====== The input

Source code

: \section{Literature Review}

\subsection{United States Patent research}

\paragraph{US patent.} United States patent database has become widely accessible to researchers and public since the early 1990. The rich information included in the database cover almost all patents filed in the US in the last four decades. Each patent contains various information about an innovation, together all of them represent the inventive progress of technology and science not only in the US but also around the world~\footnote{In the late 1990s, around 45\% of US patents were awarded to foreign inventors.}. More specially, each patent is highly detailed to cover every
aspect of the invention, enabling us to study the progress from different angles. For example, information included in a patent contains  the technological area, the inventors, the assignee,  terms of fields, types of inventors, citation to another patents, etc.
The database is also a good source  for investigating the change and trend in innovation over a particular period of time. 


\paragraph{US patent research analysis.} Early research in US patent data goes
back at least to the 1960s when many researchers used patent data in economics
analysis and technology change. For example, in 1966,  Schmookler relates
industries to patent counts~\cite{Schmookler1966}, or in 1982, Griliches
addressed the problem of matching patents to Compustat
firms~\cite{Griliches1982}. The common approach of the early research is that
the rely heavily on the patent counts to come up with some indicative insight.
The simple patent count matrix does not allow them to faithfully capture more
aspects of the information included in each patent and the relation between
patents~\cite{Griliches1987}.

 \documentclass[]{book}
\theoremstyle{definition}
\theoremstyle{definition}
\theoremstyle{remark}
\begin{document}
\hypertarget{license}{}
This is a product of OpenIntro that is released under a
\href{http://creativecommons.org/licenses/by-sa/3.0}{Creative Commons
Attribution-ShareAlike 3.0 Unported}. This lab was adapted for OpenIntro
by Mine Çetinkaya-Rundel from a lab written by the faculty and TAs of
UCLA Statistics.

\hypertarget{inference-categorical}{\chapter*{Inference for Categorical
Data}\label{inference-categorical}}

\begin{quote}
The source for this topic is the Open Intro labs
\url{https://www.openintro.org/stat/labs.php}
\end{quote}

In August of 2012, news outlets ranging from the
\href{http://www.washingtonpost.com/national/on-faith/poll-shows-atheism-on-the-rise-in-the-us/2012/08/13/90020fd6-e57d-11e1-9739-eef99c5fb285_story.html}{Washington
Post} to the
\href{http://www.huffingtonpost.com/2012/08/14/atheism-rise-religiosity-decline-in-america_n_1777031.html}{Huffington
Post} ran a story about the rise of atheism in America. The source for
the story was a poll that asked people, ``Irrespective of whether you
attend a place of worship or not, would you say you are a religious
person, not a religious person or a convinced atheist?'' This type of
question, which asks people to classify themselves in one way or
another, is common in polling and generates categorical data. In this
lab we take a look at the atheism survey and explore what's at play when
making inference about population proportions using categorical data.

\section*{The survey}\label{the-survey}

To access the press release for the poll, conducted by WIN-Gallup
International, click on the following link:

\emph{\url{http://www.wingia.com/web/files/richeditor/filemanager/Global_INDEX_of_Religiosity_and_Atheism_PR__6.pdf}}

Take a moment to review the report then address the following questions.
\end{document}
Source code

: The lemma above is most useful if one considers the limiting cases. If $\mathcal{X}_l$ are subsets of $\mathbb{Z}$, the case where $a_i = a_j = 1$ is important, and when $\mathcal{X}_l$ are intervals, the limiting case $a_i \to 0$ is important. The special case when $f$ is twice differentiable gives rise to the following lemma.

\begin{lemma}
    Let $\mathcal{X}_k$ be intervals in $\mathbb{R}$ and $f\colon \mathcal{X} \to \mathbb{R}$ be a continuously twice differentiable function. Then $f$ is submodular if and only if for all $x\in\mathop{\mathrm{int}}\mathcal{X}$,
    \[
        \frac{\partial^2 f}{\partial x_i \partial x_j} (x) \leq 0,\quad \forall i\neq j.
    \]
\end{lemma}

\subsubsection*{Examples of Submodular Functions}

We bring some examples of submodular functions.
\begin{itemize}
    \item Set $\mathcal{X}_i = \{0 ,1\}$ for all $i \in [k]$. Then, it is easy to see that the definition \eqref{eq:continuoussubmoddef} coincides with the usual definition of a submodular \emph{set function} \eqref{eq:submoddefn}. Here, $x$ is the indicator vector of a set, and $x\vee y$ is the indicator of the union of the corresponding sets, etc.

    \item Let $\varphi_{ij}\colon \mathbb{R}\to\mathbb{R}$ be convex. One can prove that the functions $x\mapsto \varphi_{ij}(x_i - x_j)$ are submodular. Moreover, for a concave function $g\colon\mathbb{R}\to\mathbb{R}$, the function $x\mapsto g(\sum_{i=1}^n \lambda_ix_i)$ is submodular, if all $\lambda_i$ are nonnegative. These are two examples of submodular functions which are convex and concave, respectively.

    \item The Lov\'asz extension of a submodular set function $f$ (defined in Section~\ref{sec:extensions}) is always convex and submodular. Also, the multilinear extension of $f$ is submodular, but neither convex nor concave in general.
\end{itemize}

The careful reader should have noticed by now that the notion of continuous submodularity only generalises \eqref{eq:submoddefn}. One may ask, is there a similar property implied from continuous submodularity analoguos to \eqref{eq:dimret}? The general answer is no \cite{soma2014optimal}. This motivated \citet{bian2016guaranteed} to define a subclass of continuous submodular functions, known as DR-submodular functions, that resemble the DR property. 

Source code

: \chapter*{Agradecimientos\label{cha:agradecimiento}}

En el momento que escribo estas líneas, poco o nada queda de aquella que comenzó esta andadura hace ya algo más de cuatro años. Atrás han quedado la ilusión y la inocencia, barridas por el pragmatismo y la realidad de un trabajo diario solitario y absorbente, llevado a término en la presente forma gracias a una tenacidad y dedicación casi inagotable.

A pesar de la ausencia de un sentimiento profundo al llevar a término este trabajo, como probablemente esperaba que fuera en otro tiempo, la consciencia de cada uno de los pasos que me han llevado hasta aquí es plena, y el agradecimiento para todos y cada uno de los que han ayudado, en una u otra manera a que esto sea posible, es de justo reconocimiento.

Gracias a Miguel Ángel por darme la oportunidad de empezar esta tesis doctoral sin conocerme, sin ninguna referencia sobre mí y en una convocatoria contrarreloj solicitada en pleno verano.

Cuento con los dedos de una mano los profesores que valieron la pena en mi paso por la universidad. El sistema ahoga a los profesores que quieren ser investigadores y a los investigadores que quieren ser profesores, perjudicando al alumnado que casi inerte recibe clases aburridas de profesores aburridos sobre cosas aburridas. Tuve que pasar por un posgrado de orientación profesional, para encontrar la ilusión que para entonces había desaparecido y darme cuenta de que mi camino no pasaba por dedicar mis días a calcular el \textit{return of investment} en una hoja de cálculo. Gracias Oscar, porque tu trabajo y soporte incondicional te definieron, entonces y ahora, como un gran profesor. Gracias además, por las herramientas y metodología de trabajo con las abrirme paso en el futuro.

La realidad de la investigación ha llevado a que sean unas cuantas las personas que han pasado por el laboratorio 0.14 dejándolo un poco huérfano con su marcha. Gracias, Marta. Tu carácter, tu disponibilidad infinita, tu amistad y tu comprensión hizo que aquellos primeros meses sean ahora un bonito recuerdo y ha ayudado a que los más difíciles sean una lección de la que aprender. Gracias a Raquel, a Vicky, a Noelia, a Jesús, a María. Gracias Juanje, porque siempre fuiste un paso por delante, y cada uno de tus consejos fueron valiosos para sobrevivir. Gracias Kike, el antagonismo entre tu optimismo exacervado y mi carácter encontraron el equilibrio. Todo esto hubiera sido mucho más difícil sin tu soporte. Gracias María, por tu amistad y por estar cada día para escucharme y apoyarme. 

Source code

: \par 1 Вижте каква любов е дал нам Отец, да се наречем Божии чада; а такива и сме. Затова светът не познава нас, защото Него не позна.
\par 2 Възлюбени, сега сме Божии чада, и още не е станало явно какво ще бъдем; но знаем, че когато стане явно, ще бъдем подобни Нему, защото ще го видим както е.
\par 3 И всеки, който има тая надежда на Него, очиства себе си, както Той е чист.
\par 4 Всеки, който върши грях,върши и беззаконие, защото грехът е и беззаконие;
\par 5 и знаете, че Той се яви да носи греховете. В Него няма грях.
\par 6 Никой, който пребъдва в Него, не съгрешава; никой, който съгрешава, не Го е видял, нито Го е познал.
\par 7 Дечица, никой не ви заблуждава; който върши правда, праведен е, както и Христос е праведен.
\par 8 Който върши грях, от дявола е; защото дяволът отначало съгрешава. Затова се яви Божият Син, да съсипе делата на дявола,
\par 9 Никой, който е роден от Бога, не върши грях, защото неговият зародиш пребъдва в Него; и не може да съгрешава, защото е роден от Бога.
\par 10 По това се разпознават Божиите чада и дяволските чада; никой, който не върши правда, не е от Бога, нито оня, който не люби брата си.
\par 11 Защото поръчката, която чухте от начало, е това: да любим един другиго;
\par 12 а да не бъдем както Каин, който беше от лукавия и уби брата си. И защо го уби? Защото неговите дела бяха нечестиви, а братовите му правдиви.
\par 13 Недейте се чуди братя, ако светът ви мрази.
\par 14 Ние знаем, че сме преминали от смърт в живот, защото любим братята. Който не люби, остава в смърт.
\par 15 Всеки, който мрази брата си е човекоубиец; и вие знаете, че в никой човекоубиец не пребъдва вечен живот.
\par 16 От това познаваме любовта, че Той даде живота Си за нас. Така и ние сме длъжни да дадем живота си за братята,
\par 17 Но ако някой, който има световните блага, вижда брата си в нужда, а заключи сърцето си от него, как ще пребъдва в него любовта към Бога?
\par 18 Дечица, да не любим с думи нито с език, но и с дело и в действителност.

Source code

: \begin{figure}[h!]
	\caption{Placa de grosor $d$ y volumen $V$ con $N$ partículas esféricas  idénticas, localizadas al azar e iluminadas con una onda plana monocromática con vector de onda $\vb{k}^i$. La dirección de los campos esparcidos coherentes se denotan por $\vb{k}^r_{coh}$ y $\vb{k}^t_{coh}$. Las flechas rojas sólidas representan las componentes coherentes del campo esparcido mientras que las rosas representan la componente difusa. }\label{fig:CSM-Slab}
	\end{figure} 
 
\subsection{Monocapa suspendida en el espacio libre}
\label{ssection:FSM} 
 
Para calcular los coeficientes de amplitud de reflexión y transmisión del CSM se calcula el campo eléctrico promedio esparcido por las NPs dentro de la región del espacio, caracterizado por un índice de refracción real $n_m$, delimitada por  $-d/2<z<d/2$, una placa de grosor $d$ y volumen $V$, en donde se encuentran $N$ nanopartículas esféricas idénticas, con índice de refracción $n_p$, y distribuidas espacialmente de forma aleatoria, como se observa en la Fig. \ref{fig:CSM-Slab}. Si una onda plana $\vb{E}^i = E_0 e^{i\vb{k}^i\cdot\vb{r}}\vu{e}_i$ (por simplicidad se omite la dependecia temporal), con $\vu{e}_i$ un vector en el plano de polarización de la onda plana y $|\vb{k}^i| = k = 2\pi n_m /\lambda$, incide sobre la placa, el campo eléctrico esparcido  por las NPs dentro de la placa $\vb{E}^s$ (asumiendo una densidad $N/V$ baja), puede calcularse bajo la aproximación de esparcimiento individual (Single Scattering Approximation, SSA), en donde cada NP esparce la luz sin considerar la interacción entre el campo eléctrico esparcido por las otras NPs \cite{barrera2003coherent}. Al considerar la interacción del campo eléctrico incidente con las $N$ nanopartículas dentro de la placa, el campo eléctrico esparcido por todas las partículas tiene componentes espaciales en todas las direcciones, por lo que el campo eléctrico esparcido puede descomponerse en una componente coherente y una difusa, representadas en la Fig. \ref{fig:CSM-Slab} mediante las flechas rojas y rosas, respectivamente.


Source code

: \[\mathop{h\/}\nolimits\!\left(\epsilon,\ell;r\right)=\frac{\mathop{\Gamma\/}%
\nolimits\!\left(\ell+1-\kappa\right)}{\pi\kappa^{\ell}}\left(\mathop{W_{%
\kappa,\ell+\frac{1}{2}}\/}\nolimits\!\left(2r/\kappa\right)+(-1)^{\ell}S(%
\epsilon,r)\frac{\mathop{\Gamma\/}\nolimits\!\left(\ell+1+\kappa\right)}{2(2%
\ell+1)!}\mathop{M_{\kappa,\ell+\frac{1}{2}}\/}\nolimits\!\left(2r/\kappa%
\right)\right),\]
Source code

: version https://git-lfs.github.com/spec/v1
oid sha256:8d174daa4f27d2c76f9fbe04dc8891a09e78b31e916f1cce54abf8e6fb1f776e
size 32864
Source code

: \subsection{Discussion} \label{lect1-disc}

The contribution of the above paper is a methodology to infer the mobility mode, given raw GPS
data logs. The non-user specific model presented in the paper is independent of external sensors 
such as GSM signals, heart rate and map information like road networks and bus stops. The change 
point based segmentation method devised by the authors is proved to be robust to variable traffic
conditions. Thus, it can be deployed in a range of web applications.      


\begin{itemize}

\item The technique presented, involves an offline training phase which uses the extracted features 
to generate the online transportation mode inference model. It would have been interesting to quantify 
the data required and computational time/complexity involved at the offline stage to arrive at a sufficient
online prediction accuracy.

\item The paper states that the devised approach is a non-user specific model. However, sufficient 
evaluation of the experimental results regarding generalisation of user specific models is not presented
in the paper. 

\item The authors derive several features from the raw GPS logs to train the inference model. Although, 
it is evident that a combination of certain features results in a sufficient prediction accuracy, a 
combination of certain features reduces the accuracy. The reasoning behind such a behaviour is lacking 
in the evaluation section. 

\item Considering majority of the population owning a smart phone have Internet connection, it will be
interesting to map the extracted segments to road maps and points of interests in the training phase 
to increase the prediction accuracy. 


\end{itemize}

============

Exactly the lines running from the top of the records to the line that contains "UCLA Statistics.", inclusive, must be set down, and nothing more.

• _Solved problem_
Source code

: \section{Literature Review}

\subsection{United States Patent research}

\paragraph{US patent.} United States patent database has become widely accessible to researchers and public since the early 1990. The rich information included in the database cover almost all patents filed in the US in the last four decades. Each patent contains various information about an innovation, together all of them represent the inventive progress of technology and science not only in the US but also around the world~\footnote{In the late 1990s, around 45\% of US patents were awarded to foreign inventors.}. More specially, each patent is highly detailed to cover every
aspect of the invention, enabling us to study the progress from different angles. For example, information included in a patent contains  the technological area, the inventors, the assignee,  terms of fields, types of inventors, citation to another patents, etc.
The database is also a good source  for investigating the change and trend in innovation over a particular period of time. 


\paragraph{US patent research analysis.} Early research in US patent data goes
back at least to the 1960s when many researchers used patent data in economics
analysis and technology change. For example, in 1966,  Schmookler relates
industries to patent counts~\cite{Schmookler1966}, or in 1982, Griliches
addressed the problem of matching patents to Compustat
firms~\cite{Griliches1982}. The common approach of the early research is that
the rely heavily on the patent counts to come up with some indicative insight.
The simple patent count matrix does not allow them to faithfully capture more
aspects of the information included in each patent and the relation between
patents~\cite{Griliches1987}.

 \documentclass[]{book}
\theoremstyle{definition}
\theoremstyle{definition}
\theoremstyle{remark}
\begin{document}
\hypertarget{license}{}
This is a product of OpenIntro that is released under a
\href{http://creativecommons.org/licenses/by-sa/3.0}{Creative Commons
Attribution-ShareAlike 3.0 Unported}. This lab was adapted for OpenIntro
by Mine Çetinkaya-Rundel from a lab written by the faculty and TAs of
UCLA Statistics.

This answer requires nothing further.